[Task prompt]:
Your reply should consist of the listing, copied exactly.

-------- Records provided

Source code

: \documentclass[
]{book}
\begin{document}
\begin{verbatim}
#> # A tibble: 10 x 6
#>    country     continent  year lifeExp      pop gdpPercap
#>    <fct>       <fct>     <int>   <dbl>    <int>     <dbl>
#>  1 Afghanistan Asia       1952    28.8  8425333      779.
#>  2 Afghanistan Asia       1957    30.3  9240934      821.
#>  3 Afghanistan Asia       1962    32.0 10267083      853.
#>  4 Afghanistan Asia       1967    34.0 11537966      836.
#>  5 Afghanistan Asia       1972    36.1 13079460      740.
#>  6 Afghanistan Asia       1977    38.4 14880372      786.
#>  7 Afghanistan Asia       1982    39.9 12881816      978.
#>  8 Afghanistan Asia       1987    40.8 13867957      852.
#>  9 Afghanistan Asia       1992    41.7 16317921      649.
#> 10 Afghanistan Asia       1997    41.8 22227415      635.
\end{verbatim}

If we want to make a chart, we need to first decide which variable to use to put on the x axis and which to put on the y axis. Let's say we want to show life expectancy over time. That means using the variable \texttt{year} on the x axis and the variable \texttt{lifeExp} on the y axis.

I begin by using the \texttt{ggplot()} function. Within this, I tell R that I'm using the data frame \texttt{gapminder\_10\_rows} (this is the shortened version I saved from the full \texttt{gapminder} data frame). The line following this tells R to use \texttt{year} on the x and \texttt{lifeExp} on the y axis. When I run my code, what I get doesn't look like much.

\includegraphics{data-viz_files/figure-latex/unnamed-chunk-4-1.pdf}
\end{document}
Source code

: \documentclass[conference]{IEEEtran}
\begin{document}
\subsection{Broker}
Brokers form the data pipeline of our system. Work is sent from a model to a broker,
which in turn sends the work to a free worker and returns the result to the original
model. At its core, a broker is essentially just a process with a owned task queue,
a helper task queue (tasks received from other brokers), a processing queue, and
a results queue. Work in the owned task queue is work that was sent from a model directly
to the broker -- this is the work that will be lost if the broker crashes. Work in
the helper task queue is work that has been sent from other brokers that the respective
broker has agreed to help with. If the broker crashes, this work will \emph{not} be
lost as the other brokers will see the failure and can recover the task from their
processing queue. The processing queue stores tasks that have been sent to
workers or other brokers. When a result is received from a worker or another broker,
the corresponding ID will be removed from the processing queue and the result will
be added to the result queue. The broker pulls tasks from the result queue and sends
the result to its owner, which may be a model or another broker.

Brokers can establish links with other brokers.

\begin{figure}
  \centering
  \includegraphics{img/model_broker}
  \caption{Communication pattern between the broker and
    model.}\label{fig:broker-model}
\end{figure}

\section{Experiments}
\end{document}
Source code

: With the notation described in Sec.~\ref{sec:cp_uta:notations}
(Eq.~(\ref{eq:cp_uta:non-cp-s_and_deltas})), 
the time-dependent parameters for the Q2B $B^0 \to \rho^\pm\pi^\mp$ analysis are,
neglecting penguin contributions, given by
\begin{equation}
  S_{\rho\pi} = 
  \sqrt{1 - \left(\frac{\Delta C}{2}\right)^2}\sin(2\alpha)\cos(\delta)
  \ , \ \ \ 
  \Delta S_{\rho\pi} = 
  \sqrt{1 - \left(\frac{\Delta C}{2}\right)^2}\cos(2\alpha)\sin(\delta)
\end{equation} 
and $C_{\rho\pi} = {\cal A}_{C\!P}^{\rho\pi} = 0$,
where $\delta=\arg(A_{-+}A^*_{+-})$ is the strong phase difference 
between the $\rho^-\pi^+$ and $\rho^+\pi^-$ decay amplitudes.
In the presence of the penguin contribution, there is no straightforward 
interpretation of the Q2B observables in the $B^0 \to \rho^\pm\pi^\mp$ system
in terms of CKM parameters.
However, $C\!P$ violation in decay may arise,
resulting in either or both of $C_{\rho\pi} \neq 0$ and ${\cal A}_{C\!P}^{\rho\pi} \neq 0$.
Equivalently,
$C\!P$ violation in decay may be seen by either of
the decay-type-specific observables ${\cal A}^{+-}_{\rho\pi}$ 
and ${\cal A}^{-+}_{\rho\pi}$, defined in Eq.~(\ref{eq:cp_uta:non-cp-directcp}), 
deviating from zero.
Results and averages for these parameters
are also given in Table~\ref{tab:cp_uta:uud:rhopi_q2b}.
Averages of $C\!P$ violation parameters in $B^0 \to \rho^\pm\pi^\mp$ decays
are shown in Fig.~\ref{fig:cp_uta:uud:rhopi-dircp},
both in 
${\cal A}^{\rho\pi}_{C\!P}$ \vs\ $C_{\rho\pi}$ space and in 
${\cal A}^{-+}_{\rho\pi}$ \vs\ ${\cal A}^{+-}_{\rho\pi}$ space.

----------------

[Exercise response]:
Source code

: \documentclass[
]{book}
\begin{document}
\begin{verbatim}
#> # A tibble: 10 x 6
#>    country     continent  year lifeExp      pop gdpPercap
#>    <fct>       <fct>     <int>   <dbl>    <int>     <dbl>
#>  1 Afghanistan Asia       1952    28.8  8425333      779.
#>  2 Afghanistan Asia       1957    30.3  9240934      821.
#>  3 Afghanistan Asia       1962    32.0 10267083      853.
#>  4 Afghanistan Asia       1967    34.0 11537966      836.
#>  5 Afghanistan Asia       1972    36.1 13079460      740.
#>  6 Afghanistan Asia       1977    38.4 14880372      786.
#>  7 Afghanistan Asia       1982    39.9 12881816      978.
#>  8 Afghanistan Asia       1987    40.8 13867957      852.
#>  9 Afghanistan Asia       1992    41.7 16317921      649.
#> 10 Afghanistan Asia       1997    41.8 22227415      635.
\end{verbatim}

If we want to make a chart, we need to first decide which variable to use to put on the x axis and which to put on the y axis. Let's say we want to show life expectancy over time. That means using the variable \texttt{year} on the x axis and the variable \texttt{lifeExp} on the y axis.

I begin by using the \texttt{ggplot()} function. Within this, I tell R that I'm using the data frame \texttt{gapminder\_10\_rows} (this is the shortened version I saved from the full \texttt{gapminder} data frame). The line following this tells R to use \texttt{year} on the x and \texttt{lifeExp} on the y axis. When I run my code, what I get doesn't look like much.

\includegraphics{data-viz_files/figure-latex/unnamed-chunk-4-1.pdf}
\end{document}
Source code

: \documentclass[conference]{IEEEtran}
\begin{document}
\subsection{Broker}
Brokers form the data pipeline of our system. Work is sent from a model to a broker,
which in turn sends the work to a free worker and returns the result to the original
model. At its core, a broker is essentially just a process with a owned task queue,
a helper task queue (tasks received from other brokers), a processing queue, and
a results queue. Work in the owned task queue is work that was sent from a model directly
to the broker -- this is the work that will be lost if the broker crashes. Work in
the helper task queue is work that has been sent from other brokers that the respective
broker has agreed to help with. If the broker crashes, this work will \emph{not} be
lost as the other brokers will see the failure and can recover the task from their
processing queue. The processing queue stores tasks that have been sent to
workers or other brokers. When a result is received from a worker or another broker,
the corresponding ID will be removed from the processing queue and the result will
be added to the result queue. The broker pulls tasks from the result queue and sends
the result to its owner, which may be a model or another broker.

Brokers can establish links with other brokers.

\begin{figure}
  \centering
  \includegraphics{img/model_broker}
  \caption{Communication pattern between the broker and
    model.}\label{fig:broker-model}
\end{figure}

\section{Experiments}
\end{document}
Source code

: With the notation described in Sec.~\ref{sec:cp_uta:notations}
(Eq.~(\ref{eq:cp_uta:non-cp-s_and_deltas})), 
the time-dependent parameters for the Q2B $B^0 \to \rho^\pm\pi^\mp$ analysis are,
neglecting penguin contributions, given by
\begin{equation}
  S_{\rho\pi} = 
  \sqrt{1 - \left(\frac{\Delta C}{2}\right)^2}\sin(2\alpha)\cos(\delta)
  \ , \ \ \ 
  \Delta S_{\rho\pi} = 
  \sqrt{1 - \left(\frac{\Delta C}{2}\right)^2}\cos(2\alpha)\sin(\delta)
\end{equation} 
and $C_{\rho\pi} = {\cal A}_{C\!P}^{\rho\pi} = 0$,
where $\delta=\arg(A_{-+}A^*_{+-})$ is the strong phase difference 
between the $\rho^-\pi^+$ and $\rho^+\pi^-$ decay amplitudes.
In the presence of the penguin contribution, there is no straightforward 
interpretation of the Q2B observables in the $B^0 \to \rho^\pm\pi^\mp$ system
in terms of CKM parameters.
However, $C\!P$ violation in decay may arise,
resulting in either or both of $C_{\rho\pi} \neq 0$ and ${\cal A}_{C\!P}^{\rho\pi} \neq 0$.
Equivalently,
$C\!P$ violation in decay may be seen by either of
the decay-type-specific observables ${\cal A}^{+-}_{\rho\pi}$ 
and ${\cal A}^{-+}_{\rho\pi}$, defined in Eq.~(\ref{eq:cp_uta:non-cp-directcp}), 
deviating from zero.
Results and averages for these parameters
are also given in Table~\ref{tab:cp_uta:uud:rhopi_q2b}.
Averages of $C\!P$ violation parameters in $B^0 \to \rho^\pm\pi^\mp$ decays
are shown in Fig.~\ref{fig:cp_uta:uud:rhopi-dircp},
both in 
${\cal A}^{\rho\pi}_{C\!P}$ \vs\ $C_{\rho\pi}$ space and in 
${\cal A}^{-+}_{\rho\pi}$ \vs\ ${\cal A}^{+-}_{\rho\pi}$ space.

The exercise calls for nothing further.